▶ Records for this task

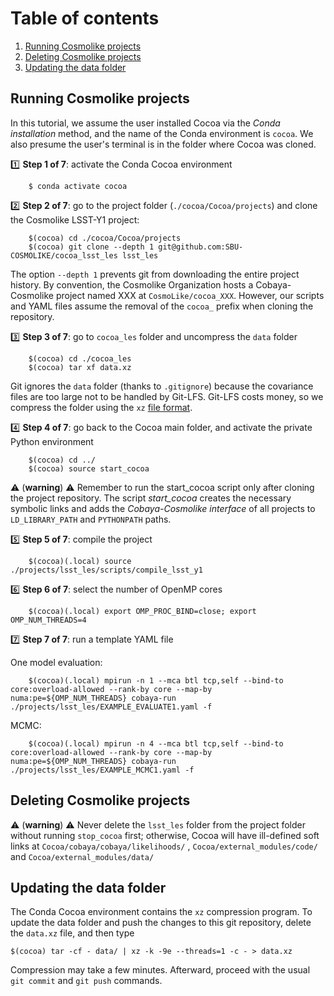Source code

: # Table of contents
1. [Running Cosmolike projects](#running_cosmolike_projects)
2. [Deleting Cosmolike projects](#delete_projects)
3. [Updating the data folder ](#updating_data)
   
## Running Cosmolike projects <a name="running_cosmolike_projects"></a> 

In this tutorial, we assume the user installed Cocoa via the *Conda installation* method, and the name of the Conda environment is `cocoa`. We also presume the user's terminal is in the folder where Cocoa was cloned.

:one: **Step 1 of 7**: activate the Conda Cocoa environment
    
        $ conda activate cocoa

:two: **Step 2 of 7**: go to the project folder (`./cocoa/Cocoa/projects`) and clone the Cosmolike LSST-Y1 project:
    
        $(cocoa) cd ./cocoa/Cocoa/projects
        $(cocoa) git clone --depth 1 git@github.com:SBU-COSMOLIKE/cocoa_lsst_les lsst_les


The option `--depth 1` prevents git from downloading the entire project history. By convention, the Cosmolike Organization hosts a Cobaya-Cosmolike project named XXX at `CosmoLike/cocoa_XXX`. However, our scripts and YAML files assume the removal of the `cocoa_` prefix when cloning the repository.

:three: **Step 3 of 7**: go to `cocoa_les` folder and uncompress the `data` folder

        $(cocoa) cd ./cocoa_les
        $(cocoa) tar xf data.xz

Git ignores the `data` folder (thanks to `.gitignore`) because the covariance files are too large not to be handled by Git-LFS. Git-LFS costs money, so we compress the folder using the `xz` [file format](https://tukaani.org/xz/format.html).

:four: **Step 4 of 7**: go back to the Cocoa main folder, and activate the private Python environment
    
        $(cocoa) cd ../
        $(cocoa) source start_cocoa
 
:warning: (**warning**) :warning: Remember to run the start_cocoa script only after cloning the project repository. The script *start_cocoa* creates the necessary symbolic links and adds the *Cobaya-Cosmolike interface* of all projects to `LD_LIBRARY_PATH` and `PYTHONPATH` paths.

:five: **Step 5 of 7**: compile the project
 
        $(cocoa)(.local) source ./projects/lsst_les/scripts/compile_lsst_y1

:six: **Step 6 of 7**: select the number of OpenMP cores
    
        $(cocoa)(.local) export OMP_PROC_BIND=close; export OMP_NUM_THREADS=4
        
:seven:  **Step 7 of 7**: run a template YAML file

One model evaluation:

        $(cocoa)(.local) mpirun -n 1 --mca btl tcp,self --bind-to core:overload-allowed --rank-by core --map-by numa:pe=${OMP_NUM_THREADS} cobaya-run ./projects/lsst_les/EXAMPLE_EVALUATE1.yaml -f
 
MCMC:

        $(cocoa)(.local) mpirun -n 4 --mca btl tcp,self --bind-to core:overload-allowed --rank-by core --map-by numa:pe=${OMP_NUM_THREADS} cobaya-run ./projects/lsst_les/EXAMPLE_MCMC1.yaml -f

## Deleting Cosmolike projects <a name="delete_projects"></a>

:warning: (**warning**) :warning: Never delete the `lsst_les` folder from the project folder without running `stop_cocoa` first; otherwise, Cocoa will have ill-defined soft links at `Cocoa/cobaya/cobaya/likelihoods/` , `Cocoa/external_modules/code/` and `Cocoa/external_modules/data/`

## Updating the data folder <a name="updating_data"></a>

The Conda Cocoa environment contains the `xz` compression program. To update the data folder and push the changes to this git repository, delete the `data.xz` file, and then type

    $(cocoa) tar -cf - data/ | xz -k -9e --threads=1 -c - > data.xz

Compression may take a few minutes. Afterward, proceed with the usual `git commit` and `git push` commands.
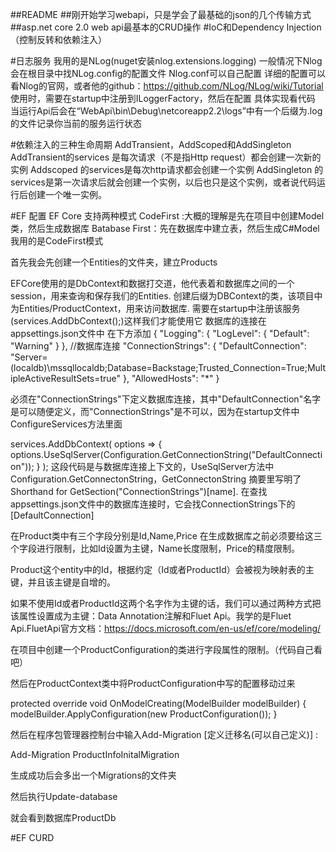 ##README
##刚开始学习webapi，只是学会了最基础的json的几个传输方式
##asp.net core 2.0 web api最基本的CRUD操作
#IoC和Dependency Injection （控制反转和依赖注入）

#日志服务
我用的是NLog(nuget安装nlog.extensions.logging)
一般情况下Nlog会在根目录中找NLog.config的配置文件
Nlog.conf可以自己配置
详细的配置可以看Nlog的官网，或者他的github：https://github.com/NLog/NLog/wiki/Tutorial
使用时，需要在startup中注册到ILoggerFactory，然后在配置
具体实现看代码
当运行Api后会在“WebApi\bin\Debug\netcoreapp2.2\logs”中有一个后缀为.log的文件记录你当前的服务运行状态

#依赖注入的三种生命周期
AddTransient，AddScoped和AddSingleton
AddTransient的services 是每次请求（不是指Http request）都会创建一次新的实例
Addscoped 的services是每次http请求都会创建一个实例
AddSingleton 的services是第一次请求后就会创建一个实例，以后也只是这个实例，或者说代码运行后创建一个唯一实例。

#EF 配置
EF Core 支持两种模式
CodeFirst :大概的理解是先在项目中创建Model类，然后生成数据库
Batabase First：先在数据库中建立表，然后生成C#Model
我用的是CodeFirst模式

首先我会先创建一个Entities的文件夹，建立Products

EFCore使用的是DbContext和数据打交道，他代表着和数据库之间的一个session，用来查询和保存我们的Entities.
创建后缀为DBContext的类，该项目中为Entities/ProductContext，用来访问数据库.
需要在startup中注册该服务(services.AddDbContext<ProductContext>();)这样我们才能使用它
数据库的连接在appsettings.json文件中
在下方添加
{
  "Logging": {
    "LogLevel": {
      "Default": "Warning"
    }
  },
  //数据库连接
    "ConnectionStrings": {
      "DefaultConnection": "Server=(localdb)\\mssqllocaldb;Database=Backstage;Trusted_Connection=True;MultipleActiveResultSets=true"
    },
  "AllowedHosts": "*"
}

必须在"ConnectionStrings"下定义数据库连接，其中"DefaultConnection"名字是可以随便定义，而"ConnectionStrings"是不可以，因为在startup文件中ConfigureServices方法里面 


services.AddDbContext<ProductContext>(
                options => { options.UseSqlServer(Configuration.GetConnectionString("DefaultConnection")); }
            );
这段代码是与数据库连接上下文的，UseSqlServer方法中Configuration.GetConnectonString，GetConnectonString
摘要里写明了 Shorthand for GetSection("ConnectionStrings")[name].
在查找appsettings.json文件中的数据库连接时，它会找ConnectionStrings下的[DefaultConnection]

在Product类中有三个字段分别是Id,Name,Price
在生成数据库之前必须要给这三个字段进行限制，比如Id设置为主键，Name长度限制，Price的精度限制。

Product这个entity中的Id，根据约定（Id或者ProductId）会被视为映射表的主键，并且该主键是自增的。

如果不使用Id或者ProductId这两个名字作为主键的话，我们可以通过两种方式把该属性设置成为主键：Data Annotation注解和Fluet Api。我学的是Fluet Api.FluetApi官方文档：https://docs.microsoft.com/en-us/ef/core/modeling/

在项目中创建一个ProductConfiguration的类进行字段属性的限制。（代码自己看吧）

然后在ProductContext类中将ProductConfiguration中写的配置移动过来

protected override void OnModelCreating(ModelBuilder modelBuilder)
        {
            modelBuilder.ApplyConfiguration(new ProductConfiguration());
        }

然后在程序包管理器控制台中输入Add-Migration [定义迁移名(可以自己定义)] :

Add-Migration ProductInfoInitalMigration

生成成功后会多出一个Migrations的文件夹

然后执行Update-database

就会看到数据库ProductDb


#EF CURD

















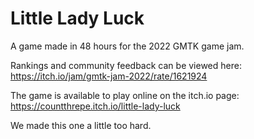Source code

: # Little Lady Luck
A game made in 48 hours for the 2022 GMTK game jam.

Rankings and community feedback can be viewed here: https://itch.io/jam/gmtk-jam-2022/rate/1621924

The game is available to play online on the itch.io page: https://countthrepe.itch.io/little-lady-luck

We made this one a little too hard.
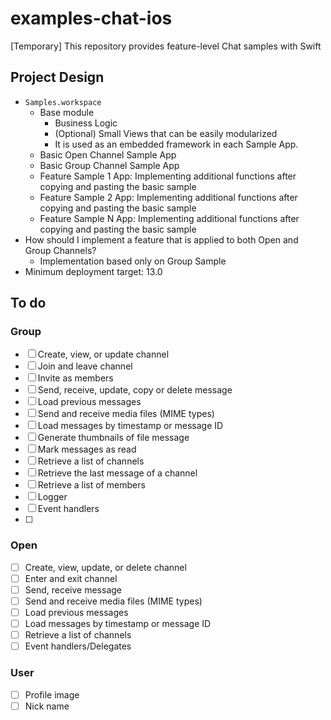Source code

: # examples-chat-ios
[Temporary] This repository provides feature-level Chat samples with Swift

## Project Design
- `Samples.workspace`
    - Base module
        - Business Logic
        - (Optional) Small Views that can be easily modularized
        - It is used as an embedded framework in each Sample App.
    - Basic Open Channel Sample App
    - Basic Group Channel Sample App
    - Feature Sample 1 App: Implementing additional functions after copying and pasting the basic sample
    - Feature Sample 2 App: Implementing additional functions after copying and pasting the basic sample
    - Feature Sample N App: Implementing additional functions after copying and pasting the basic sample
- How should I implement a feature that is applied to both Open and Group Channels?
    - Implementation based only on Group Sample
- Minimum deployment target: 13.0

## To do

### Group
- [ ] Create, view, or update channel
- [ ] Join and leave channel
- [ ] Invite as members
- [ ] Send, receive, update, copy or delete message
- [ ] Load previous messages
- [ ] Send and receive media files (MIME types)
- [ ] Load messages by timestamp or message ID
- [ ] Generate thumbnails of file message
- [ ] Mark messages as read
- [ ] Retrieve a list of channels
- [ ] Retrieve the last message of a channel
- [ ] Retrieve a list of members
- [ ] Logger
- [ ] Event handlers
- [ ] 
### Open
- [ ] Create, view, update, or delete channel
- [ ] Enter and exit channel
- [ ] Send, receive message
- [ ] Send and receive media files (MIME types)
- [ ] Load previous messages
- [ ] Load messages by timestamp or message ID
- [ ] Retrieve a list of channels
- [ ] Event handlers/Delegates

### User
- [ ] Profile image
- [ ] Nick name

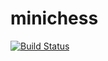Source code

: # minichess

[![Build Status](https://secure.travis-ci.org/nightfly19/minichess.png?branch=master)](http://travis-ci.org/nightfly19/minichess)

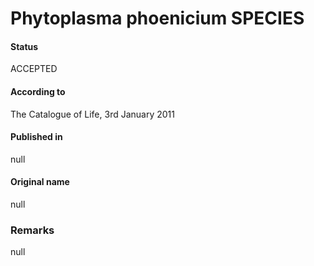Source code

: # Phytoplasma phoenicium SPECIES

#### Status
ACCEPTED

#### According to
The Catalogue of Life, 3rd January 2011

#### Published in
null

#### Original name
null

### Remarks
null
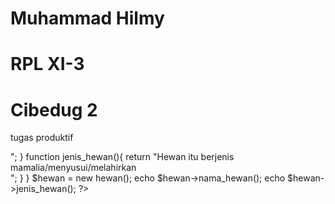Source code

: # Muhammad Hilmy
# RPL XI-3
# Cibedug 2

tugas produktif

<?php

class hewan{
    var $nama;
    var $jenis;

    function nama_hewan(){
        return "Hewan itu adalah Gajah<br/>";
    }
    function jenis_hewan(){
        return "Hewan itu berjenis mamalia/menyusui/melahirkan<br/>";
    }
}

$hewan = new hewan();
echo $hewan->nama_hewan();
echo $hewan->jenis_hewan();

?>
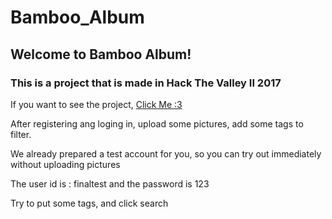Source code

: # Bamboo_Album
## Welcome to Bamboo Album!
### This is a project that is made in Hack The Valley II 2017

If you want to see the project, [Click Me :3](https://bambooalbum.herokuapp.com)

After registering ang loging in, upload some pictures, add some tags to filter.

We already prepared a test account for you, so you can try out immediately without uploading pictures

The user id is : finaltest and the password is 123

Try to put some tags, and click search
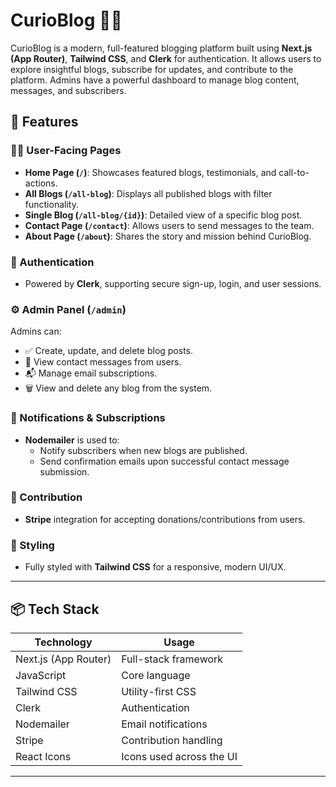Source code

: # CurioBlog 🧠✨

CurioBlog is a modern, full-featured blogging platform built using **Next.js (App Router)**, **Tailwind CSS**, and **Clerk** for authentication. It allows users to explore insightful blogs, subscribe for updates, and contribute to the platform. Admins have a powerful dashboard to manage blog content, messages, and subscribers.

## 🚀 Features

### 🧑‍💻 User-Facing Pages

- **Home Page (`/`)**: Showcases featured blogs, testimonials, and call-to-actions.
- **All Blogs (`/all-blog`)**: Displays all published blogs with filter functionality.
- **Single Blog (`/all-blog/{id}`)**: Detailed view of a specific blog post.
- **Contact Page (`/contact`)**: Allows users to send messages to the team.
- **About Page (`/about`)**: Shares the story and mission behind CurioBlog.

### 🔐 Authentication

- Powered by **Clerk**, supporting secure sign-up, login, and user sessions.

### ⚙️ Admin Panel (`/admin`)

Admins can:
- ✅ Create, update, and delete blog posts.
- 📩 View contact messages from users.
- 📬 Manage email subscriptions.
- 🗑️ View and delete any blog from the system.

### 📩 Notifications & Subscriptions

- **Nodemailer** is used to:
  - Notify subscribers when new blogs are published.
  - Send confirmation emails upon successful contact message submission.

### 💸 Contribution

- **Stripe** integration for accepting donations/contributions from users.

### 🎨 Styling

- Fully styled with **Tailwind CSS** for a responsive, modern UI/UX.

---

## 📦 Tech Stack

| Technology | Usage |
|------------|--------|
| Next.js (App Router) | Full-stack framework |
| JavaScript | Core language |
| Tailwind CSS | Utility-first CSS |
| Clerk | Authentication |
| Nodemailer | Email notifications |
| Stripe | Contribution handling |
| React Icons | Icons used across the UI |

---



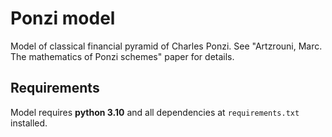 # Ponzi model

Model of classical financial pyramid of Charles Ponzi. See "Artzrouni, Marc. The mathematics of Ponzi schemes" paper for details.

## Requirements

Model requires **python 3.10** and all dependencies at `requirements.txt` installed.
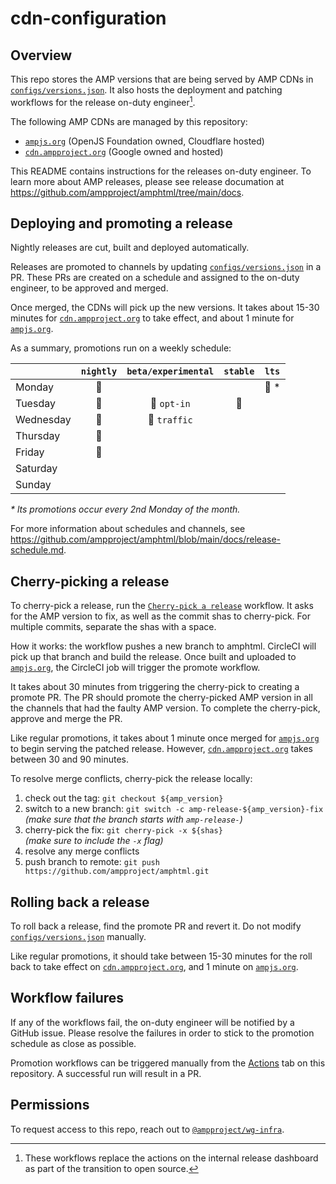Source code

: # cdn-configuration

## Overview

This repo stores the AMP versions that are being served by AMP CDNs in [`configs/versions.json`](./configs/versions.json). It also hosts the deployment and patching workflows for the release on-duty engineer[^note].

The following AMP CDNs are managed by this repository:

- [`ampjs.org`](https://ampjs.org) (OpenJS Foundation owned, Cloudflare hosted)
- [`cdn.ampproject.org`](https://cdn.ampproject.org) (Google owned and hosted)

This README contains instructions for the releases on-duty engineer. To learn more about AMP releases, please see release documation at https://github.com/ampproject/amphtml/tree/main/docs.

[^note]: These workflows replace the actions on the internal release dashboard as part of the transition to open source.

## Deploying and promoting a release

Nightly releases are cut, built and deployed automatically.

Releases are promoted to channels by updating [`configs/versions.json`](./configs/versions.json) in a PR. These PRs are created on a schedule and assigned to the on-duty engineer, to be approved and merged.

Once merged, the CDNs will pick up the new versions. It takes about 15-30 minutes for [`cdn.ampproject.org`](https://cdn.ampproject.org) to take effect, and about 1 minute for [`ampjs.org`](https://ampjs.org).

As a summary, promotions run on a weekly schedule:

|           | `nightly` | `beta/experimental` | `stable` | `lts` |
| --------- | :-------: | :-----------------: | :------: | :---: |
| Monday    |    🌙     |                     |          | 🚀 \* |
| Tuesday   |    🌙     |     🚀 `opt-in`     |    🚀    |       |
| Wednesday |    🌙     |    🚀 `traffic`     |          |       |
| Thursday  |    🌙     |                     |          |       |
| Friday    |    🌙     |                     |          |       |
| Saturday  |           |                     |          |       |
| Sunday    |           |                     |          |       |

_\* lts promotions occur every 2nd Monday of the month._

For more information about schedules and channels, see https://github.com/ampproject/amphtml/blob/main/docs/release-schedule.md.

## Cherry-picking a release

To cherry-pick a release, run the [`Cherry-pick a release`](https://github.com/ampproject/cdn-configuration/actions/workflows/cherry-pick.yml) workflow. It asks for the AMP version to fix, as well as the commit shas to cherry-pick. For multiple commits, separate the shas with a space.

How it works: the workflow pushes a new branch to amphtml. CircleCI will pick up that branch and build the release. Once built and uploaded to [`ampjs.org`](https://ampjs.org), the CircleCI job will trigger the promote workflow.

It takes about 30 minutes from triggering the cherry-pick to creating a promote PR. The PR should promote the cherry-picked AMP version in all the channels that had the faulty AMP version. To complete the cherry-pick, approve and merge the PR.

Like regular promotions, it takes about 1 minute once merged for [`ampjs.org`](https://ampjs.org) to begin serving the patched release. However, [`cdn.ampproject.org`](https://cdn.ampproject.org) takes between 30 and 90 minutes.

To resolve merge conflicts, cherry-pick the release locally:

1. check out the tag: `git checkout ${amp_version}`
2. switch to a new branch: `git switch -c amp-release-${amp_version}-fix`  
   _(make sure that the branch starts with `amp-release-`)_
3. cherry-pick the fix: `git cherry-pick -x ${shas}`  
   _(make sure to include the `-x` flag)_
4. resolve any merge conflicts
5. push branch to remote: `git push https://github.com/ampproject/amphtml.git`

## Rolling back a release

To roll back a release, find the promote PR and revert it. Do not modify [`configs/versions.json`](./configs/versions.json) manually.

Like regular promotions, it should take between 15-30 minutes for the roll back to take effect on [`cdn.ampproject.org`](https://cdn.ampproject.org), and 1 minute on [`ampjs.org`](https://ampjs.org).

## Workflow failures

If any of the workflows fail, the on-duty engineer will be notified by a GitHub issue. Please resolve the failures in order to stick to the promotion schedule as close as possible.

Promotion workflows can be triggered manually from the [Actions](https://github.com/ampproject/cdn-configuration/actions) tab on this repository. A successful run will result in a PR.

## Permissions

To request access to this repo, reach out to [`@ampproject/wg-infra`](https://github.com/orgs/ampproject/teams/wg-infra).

▶ Your assignment
In the data above, start at the line that has "- **All Blogs", stop after the line that has "- 🗑️ View and", and print every line in between exactly as it stands.

▶ Answer to the problem
- **All Blogs (`/all-blog`)**: Displays all published blogs with filter functionality.
- **Single Blog (`/all-blog/{id}`)**: Detailed view of a specific blog post.
- **Contact Page (`/contact`)**: Allows users to send messages to the team.
- **About Page (`/about`)**: Shares the story and mission behind CurioBlog.

### 🔐 Authentication

- Powered by **Clerk**, supporting secure sign-up, login, and user sessions.

### ⚙️ Admin Panel (`/admin`)

Admins can:
- ✅ Create, update, and delete blog posts.
- 📩 View contact messages from users.
- 📬 Manage email subscriptions.
- 🗑️ View and delete any blog from the system.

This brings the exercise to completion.